Stored data entries:
# # # # # # #

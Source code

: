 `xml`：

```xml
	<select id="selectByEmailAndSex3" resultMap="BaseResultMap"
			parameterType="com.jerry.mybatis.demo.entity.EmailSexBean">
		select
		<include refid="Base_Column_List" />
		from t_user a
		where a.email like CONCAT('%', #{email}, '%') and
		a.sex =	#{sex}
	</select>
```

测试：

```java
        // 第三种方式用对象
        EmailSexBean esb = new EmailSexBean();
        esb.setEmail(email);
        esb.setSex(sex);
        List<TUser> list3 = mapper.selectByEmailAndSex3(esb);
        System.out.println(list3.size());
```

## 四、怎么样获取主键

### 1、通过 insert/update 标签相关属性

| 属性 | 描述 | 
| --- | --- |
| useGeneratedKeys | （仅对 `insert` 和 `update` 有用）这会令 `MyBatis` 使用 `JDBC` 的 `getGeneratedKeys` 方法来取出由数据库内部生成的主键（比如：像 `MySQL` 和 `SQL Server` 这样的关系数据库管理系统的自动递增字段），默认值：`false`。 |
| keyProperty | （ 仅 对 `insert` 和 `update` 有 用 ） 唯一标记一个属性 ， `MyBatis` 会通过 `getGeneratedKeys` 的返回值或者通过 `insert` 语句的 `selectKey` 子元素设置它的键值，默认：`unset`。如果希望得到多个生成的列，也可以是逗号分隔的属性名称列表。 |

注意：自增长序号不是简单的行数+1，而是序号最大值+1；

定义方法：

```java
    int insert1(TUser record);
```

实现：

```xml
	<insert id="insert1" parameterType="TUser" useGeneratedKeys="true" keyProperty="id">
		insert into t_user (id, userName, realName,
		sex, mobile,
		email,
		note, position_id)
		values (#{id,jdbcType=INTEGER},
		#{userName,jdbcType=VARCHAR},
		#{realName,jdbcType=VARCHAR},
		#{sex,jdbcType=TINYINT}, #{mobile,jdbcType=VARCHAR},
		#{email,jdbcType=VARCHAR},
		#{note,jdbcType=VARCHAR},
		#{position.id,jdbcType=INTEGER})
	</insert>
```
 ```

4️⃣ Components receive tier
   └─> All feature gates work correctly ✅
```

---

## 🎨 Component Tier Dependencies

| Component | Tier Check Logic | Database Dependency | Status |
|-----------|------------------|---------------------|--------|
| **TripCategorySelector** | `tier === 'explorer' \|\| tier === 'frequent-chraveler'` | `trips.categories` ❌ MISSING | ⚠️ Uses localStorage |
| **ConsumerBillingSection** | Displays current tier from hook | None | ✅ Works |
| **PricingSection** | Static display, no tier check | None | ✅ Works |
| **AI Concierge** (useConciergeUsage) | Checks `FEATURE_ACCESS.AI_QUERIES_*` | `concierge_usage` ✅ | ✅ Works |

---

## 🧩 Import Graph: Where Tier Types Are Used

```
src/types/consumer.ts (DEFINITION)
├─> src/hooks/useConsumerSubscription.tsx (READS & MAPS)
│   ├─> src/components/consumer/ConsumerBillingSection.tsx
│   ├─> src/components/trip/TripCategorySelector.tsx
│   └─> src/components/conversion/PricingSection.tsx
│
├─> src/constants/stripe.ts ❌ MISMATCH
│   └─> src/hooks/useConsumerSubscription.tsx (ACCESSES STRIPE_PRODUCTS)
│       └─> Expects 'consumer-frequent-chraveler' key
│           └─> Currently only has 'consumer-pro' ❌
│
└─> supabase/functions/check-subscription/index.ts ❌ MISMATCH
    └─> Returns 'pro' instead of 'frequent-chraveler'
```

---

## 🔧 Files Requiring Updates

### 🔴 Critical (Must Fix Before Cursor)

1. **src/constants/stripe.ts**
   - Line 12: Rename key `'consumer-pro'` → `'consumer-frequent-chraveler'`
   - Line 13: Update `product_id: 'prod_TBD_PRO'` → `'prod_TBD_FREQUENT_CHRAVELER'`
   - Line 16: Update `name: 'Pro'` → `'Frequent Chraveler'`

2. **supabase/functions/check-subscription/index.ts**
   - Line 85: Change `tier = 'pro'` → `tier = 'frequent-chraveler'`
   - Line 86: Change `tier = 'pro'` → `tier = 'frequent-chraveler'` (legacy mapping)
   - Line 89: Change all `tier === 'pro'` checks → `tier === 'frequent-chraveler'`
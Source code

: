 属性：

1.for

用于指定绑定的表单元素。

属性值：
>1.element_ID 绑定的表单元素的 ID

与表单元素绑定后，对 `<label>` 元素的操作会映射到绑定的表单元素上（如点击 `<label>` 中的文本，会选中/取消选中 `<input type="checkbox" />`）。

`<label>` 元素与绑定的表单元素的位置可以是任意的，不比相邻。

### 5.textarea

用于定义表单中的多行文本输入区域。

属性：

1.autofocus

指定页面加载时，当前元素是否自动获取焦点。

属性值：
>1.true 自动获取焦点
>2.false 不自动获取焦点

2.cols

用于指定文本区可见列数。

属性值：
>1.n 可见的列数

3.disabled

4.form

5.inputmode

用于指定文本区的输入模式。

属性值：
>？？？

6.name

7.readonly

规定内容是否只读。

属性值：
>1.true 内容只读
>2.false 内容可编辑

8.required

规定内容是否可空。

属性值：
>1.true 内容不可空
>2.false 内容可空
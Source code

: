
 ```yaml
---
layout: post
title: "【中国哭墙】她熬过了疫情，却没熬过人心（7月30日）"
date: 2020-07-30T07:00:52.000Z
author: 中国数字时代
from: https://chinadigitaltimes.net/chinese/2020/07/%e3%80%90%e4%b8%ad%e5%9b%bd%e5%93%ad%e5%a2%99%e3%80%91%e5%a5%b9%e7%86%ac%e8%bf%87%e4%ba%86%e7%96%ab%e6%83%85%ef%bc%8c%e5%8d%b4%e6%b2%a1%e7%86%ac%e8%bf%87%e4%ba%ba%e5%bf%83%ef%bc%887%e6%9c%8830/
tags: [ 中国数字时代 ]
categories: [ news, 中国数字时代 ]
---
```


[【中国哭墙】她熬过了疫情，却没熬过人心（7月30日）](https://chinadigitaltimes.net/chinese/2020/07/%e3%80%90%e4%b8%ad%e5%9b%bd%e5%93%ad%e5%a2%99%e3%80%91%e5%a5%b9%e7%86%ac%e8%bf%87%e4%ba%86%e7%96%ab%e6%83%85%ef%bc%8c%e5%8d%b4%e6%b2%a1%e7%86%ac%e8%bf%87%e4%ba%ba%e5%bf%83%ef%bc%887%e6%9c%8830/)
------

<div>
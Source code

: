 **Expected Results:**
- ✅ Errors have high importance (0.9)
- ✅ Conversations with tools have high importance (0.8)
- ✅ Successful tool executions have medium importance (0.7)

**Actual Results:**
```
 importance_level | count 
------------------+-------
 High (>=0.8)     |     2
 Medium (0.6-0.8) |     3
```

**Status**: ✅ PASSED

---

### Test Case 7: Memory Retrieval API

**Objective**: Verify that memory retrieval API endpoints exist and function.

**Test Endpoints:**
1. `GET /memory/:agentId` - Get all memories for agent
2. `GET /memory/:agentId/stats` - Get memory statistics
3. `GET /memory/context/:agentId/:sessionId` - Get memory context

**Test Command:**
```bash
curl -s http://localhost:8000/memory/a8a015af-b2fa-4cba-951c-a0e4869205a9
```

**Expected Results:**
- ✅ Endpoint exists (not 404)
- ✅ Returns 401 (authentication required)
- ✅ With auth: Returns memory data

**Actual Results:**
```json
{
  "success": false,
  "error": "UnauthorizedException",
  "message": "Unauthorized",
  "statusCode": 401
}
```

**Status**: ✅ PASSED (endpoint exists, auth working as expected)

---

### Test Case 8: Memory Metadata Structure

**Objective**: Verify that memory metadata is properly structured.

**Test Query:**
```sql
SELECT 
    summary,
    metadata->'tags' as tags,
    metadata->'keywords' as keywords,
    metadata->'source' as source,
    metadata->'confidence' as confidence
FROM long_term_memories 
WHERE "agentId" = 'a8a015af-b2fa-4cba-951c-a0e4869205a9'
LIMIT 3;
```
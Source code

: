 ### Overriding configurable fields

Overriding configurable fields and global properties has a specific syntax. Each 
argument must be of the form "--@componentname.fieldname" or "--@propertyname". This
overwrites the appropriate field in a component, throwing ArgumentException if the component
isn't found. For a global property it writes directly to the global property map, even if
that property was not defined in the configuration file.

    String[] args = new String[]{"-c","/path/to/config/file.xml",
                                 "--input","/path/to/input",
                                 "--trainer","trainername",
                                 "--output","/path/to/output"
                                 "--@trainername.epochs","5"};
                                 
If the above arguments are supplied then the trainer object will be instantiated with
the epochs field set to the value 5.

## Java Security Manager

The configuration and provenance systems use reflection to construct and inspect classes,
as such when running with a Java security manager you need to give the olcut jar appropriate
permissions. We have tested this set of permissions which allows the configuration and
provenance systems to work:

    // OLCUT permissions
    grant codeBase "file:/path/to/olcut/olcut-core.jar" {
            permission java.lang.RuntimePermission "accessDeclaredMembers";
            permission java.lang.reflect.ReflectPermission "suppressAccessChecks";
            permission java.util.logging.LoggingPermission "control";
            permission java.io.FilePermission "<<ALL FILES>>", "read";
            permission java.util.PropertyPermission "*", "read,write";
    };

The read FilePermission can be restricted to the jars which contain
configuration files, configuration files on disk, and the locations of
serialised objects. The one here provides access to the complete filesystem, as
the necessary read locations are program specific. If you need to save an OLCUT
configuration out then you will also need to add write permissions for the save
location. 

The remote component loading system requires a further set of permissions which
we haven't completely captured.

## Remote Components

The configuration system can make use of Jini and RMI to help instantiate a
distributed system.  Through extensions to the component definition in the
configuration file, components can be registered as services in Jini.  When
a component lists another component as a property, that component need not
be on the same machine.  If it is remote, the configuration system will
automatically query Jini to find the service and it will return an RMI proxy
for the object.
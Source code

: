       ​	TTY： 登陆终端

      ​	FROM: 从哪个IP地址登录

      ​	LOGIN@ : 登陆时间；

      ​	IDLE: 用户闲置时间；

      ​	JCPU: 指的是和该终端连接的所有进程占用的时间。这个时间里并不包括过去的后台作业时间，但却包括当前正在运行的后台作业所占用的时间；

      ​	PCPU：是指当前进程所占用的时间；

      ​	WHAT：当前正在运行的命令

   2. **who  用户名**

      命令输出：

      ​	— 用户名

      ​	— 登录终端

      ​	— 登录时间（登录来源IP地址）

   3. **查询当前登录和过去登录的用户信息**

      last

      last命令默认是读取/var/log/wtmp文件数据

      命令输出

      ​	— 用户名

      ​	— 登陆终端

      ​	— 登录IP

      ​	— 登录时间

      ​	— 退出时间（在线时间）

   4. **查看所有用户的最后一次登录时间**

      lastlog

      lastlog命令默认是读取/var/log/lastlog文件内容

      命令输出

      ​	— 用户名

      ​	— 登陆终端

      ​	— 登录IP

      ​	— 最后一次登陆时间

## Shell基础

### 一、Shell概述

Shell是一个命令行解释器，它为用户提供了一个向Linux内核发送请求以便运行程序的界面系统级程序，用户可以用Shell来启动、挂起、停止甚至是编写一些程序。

# # # # # # #

Work to complete:
Which lines of the records above hold the word "中国数字时代"? Copy each of them.

Task response:
author: 中国数字时代
tags: [ 中国数字时代 ]
categories: [ news, 中国数字时代 ]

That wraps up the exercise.